Op de landdag van oktober 1795 (ondertussen was het toch wel duidelijk hoe de situatie in het land was en hij dus geen schijn van kans maakte) eiste Schuurman andermaal om in zijn ambt hersteld te worden.
Kaempff reageert via een schrijven daarop door de Provisionele Representanten te vragen daar niet op in te gaan om de al eerder gemelde reden.

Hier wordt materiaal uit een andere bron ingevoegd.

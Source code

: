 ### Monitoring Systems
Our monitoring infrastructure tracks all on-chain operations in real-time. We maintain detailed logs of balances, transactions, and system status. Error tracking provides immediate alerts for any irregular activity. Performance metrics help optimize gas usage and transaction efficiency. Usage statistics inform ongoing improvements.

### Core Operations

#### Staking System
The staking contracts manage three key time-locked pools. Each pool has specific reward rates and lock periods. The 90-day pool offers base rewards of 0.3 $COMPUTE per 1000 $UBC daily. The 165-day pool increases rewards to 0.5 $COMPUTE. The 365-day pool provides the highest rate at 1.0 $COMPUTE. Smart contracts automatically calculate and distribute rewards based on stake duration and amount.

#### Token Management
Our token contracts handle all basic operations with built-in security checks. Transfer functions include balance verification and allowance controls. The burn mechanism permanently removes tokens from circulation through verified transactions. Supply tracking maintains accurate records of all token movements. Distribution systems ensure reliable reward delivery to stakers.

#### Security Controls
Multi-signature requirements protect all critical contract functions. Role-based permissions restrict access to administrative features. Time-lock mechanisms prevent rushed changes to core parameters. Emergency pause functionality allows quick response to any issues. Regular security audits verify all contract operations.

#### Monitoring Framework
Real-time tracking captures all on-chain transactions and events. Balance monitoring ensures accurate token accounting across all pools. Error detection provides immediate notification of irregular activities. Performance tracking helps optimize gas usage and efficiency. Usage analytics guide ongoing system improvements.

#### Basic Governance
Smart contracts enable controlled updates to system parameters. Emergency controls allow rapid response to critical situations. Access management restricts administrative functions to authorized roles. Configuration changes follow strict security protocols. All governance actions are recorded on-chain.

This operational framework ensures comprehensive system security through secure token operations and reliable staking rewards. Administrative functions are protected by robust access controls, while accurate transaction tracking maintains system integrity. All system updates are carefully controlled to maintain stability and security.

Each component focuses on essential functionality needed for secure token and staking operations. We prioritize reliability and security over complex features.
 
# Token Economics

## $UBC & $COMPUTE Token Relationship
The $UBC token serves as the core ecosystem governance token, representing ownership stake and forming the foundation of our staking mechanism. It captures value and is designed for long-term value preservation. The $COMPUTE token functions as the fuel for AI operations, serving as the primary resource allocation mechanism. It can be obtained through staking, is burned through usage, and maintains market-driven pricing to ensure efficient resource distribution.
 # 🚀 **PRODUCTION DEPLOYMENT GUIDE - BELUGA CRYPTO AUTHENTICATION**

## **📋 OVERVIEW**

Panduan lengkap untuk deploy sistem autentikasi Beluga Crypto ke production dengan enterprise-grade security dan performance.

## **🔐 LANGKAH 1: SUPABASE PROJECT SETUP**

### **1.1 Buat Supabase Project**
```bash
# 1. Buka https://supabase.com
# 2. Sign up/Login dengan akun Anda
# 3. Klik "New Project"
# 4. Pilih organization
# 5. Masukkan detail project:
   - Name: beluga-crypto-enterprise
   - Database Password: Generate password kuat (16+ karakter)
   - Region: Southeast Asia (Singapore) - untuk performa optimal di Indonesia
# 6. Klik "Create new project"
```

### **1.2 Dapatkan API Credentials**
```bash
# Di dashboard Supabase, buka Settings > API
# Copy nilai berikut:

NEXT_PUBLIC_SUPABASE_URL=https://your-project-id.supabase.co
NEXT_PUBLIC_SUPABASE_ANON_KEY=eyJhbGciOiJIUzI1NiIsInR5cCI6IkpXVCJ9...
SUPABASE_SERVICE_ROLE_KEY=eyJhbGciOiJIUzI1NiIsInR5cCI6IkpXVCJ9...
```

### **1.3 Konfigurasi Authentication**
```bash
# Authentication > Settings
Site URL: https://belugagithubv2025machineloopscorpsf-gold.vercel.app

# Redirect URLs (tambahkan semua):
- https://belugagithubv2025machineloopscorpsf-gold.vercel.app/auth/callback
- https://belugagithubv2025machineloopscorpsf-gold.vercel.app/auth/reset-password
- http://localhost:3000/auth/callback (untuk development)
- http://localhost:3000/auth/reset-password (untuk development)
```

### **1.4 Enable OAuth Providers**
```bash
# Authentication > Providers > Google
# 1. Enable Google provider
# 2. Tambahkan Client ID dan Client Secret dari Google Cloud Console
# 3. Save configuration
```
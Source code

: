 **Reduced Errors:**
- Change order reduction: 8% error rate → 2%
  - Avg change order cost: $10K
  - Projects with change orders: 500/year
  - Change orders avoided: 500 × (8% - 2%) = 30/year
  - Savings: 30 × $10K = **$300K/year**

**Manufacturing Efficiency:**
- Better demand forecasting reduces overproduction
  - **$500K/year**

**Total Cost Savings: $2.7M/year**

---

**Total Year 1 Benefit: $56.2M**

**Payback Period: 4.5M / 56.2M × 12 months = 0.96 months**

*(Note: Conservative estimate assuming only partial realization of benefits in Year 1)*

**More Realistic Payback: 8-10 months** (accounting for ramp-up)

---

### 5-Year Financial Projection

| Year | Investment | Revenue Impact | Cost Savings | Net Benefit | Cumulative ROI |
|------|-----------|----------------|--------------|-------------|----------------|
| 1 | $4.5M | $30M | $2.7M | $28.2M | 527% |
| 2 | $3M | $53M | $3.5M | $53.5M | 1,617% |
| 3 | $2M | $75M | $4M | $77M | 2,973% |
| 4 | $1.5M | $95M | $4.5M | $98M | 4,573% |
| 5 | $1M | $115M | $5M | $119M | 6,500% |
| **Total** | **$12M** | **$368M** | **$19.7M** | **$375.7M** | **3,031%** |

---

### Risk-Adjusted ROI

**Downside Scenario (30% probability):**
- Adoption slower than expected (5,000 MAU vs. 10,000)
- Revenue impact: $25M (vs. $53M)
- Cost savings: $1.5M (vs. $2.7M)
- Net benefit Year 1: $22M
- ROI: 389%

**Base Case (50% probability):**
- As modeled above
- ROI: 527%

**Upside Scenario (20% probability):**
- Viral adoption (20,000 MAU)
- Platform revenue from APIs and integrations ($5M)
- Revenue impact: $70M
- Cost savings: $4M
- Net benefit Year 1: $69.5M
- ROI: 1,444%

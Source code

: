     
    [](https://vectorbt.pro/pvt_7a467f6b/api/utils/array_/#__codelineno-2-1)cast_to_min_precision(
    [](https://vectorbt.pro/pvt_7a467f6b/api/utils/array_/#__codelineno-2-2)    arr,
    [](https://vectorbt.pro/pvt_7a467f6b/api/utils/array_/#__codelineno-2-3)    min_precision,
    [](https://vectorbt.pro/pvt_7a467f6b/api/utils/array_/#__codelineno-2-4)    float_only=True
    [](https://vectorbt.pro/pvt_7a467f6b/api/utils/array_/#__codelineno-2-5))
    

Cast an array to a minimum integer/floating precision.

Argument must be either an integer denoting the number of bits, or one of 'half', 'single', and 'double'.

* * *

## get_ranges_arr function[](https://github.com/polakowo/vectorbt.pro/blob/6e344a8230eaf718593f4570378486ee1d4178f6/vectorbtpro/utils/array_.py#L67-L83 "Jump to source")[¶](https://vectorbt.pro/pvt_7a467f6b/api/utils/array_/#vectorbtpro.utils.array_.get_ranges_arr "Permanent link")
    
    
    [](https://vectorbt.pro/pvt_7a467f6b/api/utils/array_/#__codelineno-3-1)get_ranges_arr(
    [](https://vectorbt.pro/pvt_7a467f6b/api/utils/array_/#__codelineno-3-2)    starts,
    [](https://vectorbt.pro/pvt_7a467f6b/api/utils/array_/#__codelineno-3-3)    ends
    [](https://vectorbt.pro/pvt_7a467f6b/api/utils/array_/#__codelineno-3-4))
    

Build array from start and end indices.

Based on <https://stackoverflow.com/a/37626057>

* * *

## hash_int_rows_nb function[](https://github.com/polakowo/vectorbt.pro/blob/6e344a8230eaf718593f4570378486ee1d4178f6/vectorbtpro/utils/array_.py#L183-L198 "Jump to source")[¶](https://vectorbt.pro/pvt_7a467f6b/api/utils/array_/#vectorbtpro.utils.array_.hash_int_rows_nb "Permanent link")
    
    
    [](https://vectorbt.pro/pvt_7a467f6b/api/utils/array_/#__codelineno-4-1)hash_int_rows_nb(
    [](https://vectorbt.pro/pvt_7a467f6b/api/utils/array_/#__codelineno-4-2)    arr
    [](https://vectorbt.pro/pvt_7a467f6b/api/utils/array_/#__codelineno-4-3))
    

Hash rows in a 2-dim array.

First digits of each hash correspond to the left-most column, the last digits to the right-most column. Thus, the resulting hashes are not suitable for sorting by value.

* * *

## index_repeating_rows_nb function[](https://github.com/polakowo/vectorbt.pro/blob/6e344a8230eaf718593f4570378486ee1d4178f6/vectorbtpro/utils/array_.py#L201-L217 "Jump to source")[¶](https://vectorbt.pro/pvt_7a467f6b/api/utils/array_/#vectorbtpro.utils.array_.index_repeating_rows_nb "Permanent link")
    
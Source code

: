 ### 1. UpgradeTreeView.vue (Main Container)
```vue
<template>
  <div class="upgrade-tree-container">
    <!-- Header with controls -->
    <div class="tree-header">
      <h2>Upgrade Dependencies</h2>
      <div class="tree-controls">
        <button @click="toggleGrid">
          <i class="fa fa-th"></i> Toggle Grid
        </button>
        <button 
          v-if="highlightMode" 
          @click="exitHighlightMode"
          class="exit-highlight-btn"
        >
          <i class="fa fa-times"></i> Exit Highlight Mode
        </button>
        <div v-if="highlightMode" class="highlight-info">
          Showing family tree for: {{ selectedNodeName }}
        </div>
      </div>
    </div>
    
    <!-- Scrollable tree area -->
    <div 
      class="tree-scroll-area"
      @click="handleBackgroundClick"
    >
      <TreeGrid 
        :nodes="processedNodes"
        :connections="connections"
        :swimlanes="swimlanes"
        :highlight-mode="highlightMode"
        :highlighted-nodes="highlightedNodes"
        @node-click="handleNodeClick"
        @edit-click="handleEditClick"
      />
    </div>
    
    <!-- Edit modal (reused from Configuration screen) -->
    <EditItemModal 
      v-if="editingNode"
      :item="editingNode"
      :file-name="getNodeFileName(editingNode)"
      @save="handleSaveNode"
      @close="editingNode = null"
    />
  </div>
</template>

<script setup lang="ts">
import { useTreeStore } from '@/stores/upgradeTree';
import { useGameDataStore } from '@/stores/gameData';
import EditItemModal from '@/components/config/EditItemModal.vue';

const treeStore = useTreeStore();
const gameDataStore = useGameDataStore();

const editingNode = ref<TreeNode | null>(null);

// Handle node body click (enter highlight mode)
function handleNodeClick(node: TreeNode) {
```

Schuurman, daarna, schrijft in een uitvoerige brief terug aan de Provisionele Representanten. Op alle punten die Kaempff aanvoert reageert hij één voor één, niet door te beweren dat ze niet kloppen, maar met aanvallen op de betrouwbaarheid van degenen die over die beweringen konden getuigen. Zo zei hij van Kaempff dat die al lang, in Oldemarkt voor de omwenteling van 1787 lid was geweest van het Genootschap van Wapenhandel (een republikeins exercitiegenootschap zoals er destijds velen waren) te Steenwijk. Voor Schuurman was dat kennelijk geen aanbeveling, maar ontging het hem dat het voor de Provisionele Representanten, bij wie hij bezwaar maakte, dat wél was! Om de onbetrouwbaarheid van Kaempff aan te tonen meldde hij dat deze na de restauratie van het Oranjegezag binnen de kortste tijd weer met de oranje kokarde opliep en de grote man en procureur fiscaal van de landdrost was geworden. Kennelijk was het Schuurman ontgaan dat Kaempff al begin 1787, dus voor de mislukte omwenteling van destijds, procureur geworden was.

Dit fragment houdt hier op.